07 July 2013

Labour's gender woes

Which is worse? Reporters speculating about a change of party leader, or a pointless public row about gender-exclusive candidate selection? Either way, the Labour Party has been the author of its own woes (again!)
Maybe another day I'll venture into the tricky territory of the party leadership. Today, I'll navigate the minefield of gender-inequality and politics...
First, some facts about the numbers in the Labour caucus. Fourteen out of 34 Labour MPs are women. That's 41%. Not bad, as it's above average for Parliament as a whole (in which one third of MPs are women).
There's surely some merit in aiming for a 50/50 gender balance: it makes the caucus more representative of the population, and it signifies that selection processes do not discourage women from participation. But the problem is how to get there. Looking at the difference between Labour's list and electorate MP's is instructive. Among the list MPs it's 50/50 male/female (six of each). But among the electorate MPs, there are eight women (36%) and 14 men.

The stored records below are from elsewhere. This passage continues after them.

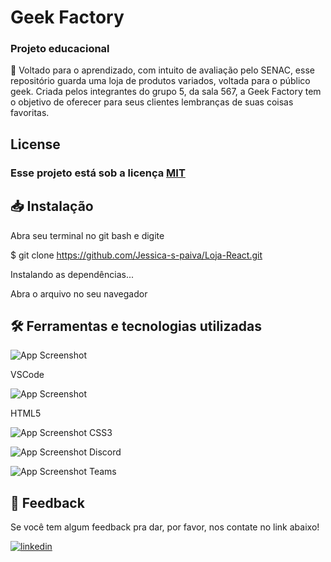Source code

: # Geek Factory

### Projeto educacional
🌿 Voltado para o aprendizado, com intuito de avaliação pelo SENAC, esse repositório guarda uma loja de produtos variados, voltada para o público geek. Criada pelos integrantes do grupo 5, da sala 567, a Geek Factory tem o objetivo de oferecer para seus clientes lembranças de suas coisas favoritas.
## License

### Esse projeto está sob a licença [MIT](https://choosealicense.com/licenses/mit/)

## 📥 Instalação

  Abra seu terminal no git bash e digite

  $ git clone https://github.com/Jessica-s-paiva/Loja-React.git

  Instalando as dependências...

  Abra o arquivo no seu navegador


## 🛠 Ferramentas e tecnologias utilizadas

![App Screenshot](./img/vscode_icon.png)

VSCode


![App Screenshot](./img/html_icon.png) 

HTML5


![App Screenshot](./img/css3_icon.png)
CSS3


![App Screenshot](./img/discord_icon.png)
Discord


![App Screenshot](./img/teams_icon.png)
Teams

## 💌 Feedback

Se você tem algum feedback pra dar, por favor, nos contate no link abaixo!

[![linkedin](https://img.shields.io/badge/linkedin-0A66C2?style=for-the-badge&logo=linkedin&logoColor=white)](https://www.linkedin.com/in/alessandra-bulka-de-ramos/)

You don't need a degree in maths to see that the area needing attention, if an overall gender balance of numbers in caucus is the aim, is the electorates. Why should the party list have to be used as the 'ballast' for getting an equal weighting of women into the House? There's a range of competing 'diversity' and other aims that the list has to meet.
The selection of electorate candidates is a competitive process. There are likely to be internal factions and favourites, but selectors also have to think about which candidate voters will back. A smartly-dressed, articulate wasp-ish male may look like the 'safest' bet, if thinking about appeal to local voters. But, by no means all of Labour's electorate MP's fall into that category, so not all electorate selection processes can be conservatively biased in that way.

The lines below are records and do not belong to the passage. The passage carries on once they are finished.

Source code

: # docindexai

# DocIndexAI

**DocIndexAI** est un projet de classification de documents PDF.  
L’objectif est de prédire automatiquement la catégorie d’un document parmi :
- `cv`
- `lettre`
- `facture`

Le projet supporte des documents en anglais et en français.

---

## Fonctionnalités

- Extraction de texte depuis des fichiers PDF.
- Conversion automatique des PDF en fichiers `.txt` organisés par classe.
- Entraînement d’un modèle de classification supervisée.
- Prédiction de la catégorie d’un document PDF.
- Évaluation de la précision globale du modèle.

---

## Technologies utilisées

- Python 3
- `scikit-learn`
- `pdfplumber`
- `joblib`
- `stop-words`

A gender bias in the way we perceive others means that both men and women judge women more harshly than men for adopting tough or authoritative opinions and behaviours. Women university lecturers, for instance, get judged more harshly by students (of both genders) for being 'tough'. Women, it seems, are expected to be 'nice'. Men get away with 'tough'.
Then there's the Gillard experience. Julia Gillard bravely said recently that, in spite of the hatred and misogyny aimed at her, she has made it easier for the next woman, and the next etc. Well, yes, but her experience is also highly off-putting for the potential 'next woman leader'. In business and in politics, women leaders are publicly scrutinised in quite different ways from men. Her looks, her figure, her sexuality, and even the sexuality of her partner, become matters of intense speculation for male and female reporters and readers, in a way that would not apply to a white man in a dark suit. This double-standard is unfortunately coupled with an alarming animosity that spews forth from the loony minority of embittered cave-men who simply hate any powerful woman. These men are so insecure that any form of feminine power makes them fear castration. Freud would understand; but Shane Jones's recent reference to geldings illustrates the point well enough for now.
Further, it has become fashionable to dismiss any kind of affirmative action these days. Many women (let alone men) disavow or reject anything that might look or sound 'feminist'. Indeed, one gets a lot of mileage in the media if one ridicules any such ideas. After all, women can cut it in the real world of competitive business and politics, and it is argued that they don't need protective or special measures any longer. Such opinions are upheld even in spite of the evidence of real-world inequality of outcomes across gender.
Back to Labour, then: A provision allowing local electorate committees to ban male candidates from selection processes is too blunt a means to achieve the stated goal; and it could have negative consequences if the selection process gets a bad press and voters lose confidence. Surely there are other means to develop and encourage women candidates and leaders, without inviting ridicule.